During his years in France, Mr. Youngerman visited the newly opened caves at Lascaux and traveled in the Middle East while visiting his father-in-law, Henri Seyrig, an archaeologist living in Beirut. In Paris he saw recent works by Matisse and became interested in the resurgence of geometric abstraction.
While Mr. Youngerman had been working figuratively when he first arrived in Paris, by 1949 he had abandoned figuration and within two years he was painting hard-edged abstractions that have characterized much of his painting and sculpture ever since. When Betty Parsons visited his Paris studio in the summer of 1956, she encouraged him to return to New York.
He took her advice that December, renting a space with his wife and son at Coenties Slip in Lower Manhattan. His friends and neighbors included Robert Indiana, Agnes Martin, Mr. Johns, Kelly, and Rauschenberg. “It’s amazing that within a few weeks of my return I met all the people who were on art’s cutting edge,” he told The Star. Through Rauschenberg he also met John Cage and Merce Cunningham.
After filming “Last Year in Marienbad” in 1961, Seyrig decided to remain in France with Duncan, and the couple separated. While Duncan lived in France during the school year, he would spend summers at Mr. Youngerman’s loft in New York. “It was difficult for him, so I started coming out to the Hamptons, renting for several summers.” Because he wanted a real workplace, he bought a house and studio on Scuttlehole Road in Bridgehampton in 1968.
Mr. Youngerman’s development was unique among his peers, with elemental forms and fluid contours that marked his paintings through the 1950s with imagery often emerging from a central core.
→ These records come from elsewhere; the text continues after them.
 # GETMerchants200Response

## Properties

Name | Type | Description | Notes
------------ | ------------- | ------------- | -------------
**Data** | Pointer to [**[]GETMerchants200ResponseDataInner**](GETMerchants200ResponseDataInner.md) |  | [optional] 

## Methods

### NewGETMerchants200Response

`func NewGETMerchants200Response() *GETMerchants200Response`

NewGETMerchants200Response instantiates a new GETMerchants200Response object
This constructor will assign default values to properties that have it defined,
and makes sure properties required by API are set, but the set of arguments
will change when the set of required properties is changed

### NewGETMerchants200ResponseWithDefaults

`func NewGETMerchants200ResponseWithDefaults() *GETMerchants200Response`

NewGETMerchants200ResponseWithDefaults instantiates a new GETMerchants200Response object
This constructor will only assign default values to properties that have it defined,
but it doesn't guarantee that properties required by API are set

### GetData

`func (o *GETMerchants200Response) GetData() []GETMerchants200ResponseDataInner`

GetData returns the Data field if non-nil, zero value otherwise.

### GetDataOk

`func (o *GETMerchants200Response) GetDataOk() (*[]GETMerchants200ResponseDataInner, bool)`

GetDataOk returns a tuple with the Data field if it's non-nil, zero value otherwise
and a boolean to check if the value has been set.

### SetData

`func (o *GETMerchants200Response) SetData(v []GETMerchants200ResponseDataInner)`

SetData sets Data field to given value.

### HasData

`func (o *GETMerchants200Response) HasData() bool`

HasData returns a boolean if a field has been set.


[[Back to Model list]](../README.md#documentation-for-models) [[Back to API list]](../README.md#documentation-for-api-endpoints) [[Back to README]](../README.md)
As his career evolved, his interest in organic forms broadened to include relief paintings, shaped canvases, sculpture, works on paper, prints, and commissions.
“Jack was an artist of infinite grace and intelligence — in his art and in his life,” said Alicia Longwell, the chief curator at the Parrish Art Museum in Water Mill. “His quest for a universally understood abstraction yielded a limitless invention of forms, and he consistently sought to widen the possibilities for painting. A vital member of the East End artists community, his studio was always open to young artists, who must have taken away something of that exhilarating experience that he once felt in the heady days of 1950s Paris.”
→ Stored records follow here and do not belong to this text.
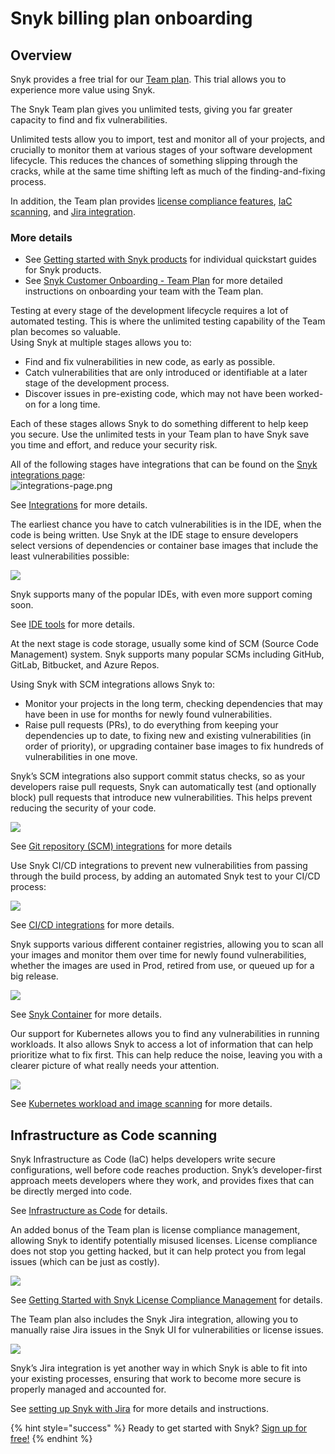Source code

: # Snyk billing plan onboarding

## Overview

Snyk provides a free trial for our [Team plan](https://snyk.io/plans/).  This trial allows you to experience more value using Snyk.

The Snyk Team plan gives you unlimited tests, giving you far greater capacity to find and fix vulnerabilities.

Unlimited tests allow you to import, test and monitor all of your projects, and crucially to monitor them at various stages of your software development lifecycle. This reduces the chances of something slipping through the cracks, while at the same time shifting left as much of the finding-and-fixing process.

In addition, the Team plan provides [license compliance features](./), [IaC scanning](./), and [Jira integration](./).

### More details

* See [Getting started with Snyk products](getting-started/getting-started-snyk-products/) for individual quickstart guides for Snyk products.
* See [Snyk Customer Onboarding - Team Plan](getting-started/snyk-billing-plan-onboarding/snyk-customer-onboarding-team-plan/) for more detailed instructions on onboarding your team with the Team plan.

Testing at every stage of the development lifecycle requires a lot of automated testing. This is where the unlimited testing capability of the Team plan becomes so valuable.  
Using Snyk at multiple stages allows you to:

* Find and fix vulnerabilities in new code, as early as possible.
* Catch vulnerabilities that are only introduced or identifiable at a later stage of the development process.
* Discover issues in pre-existing code, which may not have been worked-on for a long time.

Each of these stages allows Snyk to do something different to help keep you secure. Use the unlimited tests in your Team plan to have Snyk save you time and effort, and reduce your security risk.

All of the following stages have integrations that can be found on the [Snyk integrations page](https://app.snyk.io/integrations):  
![integrations-page.png](../../.gitbook/assets/integrations-page.png)

See [Integrations](../../integrations/) for more details.

The earliest chance you have to catch vulnerabilities is in the IDE, when the code is being written. Use Snyk at the IDE stage to ensure developers select versions of dependencies or container base images that include the least vulnerabilities possible:

![](../../.gitbook/assets/ides-support.png)

Snyk supports many of the popular IDEs, with even more support coming soon.

See [IDE tools](../../integrations/ide-tools/) for more details.

At the next stage is code storage, usually some kind of SCM \(Source Code Management\) system. Snyk supports many popular SCMs including GitHub, GitLab, Bitbucket, and Azure Repos.

Using Snyk with SCM integrations allows Snyk to:

* Monitor your projects in the long term, checking dependencies that may have been in use for months for newly found vulnerabilities. 
* Raise pull requests \(PRs\), to do everything from keeping your dependencies up to date, to fixing new and existing vulnerabilities \(in order of priority\), or upgrading container base images to fix hundreds of vulnerabilities in one move.

Snyk’s SCM integrations also support commit status checks, so as your developers raise pull requests, Snyk can automatically test \(and optionally block\) pull requests that introduce new vulnerabilities. This helps prevent reducing the security of your code.

![](../../.gitbook/assets/source-control.png)

See [Git repository \(SCM\) integrations](../../integrations/git-repository-scm-integrations/) for more details

Use Snyk CI/CD integrations to prevent new vulnerabilities from passing through the build process, by adding an automated Snyk test to your CI/CD process:

![](../../.gitbook/assets/ci-cd%20%282%29%20%282%29%20%282%29%20%282%29%20%282%29%20%281%29%20%284%29.png)

See [CI/CD integrations](../../integrations/ci-cd-integrations/) for more details.

Snyk supports various different container registries, allowing you to scan all your images and monitor them over time for newly found vulnerabilities, whether the images are used in Prod, retired from use, or queued up for a big release.

![](../../.gitbook/assets/image%20%284%29%20%283%29%20%283%29%20%283%29%20%283%29%20%284%29%20%284%29%20%285%29%20%284%29.png)

See [Snyk Container](snyk-container/) for more details.

Our support for Kubernetes allows you to find any vulnerabilities in running workloads. It also allows Snyk to access a lot of information that can help prioritize what to fix first. This can help reduce the noise, leaving you with a clearer picture of what really needs your attention.

![](../../.gitbook/assets/image%20%2859%29%20%282%29%20%283%29%20%283%29%20%281%29.png)

See [Kubernetes workload and image scanning](../../snyk-container/image-scanning-library/kubernetes-workload-and-image-scanning/) for more details.

## Infrastructure as Code scanning

Snyk Infrastructure as Code \(IaC\) helps developers write secure configurations, well before code reaches production. Snyk’s developer-first approach meets developers where they work, and provides fixes that can be directly merged into code.

See [Infrastructure as Code](../../snyk-infrastructure-as-code/) for details.

An added bonus of the Team plan is license compliance management, allowing Snyk to identify potentially misused licenses. License compliance does not stop you getting hacked, but it can help protect you from legal issues \(which can be just as costly\).

![](../../.gitbook/assets/license-compliance.png)

See [Getting Started with Snyk License Compliance Management](getting-started/getting-started-snyk-products/getting-started-snyk-licensing-compliance/) for details.

The Team plan also includes the Snyk Jira integration, allowing you to manually raise Jira issues in the Snyk UI for vulnerabilities or license issues.

![](../../.gitbook/assets/uuid-07abf9db-45cb-cdcd-537b-328a0c4b891e-en.png)

Snyk’s Jira integration is yet another way in which Snyk is able to fit into your existing processes, ensuring that work to become more secure is properly managed and accounted for.

See [setting up Snyk with Jira](integrations/untitled-3/jira/) for more details and instructions.

{% hint style="success" %}
Ready to get started with Snyk? [Sign up for free!](https://snyk.io/login?cta=sign-up&loc=footer&page=support_docs_page)
{% endhint %}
His later work included intricately cut and layered wood reliefs and dazzlingly colored, symmetrical paintings on Baltic plywood. In 2013, well into his 80s, he installed seven fiberglass sculptures from the 1970s and 1980s at the LongHouse Reserve in East Hampton, showed large-scale paintings at Washburn Gallery in New York City, and exhibited six decades of small paintings and drawings at the Drawing Room in East Hampton.
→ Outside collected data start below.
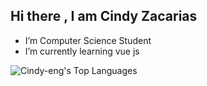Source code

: ## Hi there , I am Cindy Zacarias 

- I’m Computer Science Student
- I’m currently learning vue js

![Cindy-eng's Top Languages](https://github-readme-stats.vercel.app/api/top-langs/?username=Cindy-eng&theme=radical&show_icons=true&hide_border=false&layout=compact) 



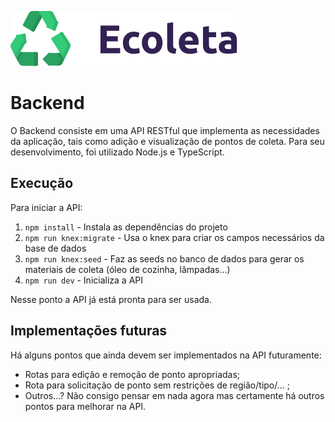 ![](../frontend/src/assets/logo.svg)

# Backend

O Backend consiste em uma API RESTful que implementa as necessidades da aplicação, tais como adição e visualização de pontos de coleta. Para seu desenvolvimento, foi utilizado Node.js e TypeScript.

## Execução

Para iniciar a API:

1. `npm install` - Instala as dependências do projeto
2. `npm run knex:migrate` - Usa o knex para criar os campos necessários da base de dados
3. `npm run knex:seed` - Faz as seeds no banco de dados para gerar os materiais de coleta (óleo de cozinha, lâmpadas...)
4. `npm run dev` - Inicializa a API

Nesse ponto a API já está pronta para ser usada.


## Implementações futuras

Há alguns pontos que ainda devem ser implementados na API futuramente:

- Rotas para edição e remoção de ponto apropriadas;
- Rota para solicitação de ponto sem restrições de região/tipo/... ;
- Outros...? Não consigo pensar em nada agora mas certamente há outros pontos para melhorar na API.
Emily Goldstein, who is co-partner of the Drawing Room with Victoria Munroe, recalled Mr. Youngerman’s generosity. “Our 25-year friendship began when he entrusted me with curating a small exhibition of his works on paper. At the time I was overwhelmed by the privilege of his invitation to spend as long as I wished, quietly combing through decades of small gouaches and collages. He seemed somewhat surprised at the keen interest I took in the minute variations he explored in each abstract composition, and I felt I had been given the keys to the castle.”
Mr. Youngerman’s marriage to Ms. Seyrig ended in divorce. He is survived by his wife, Hilary Helfant, his son, Duncan Pierre, who lives in Meschers, France, and, from his marriage to Ms. Helfant, another son, Milo, who attends Kenyon College in Ohio. Four grandchildren also survive him.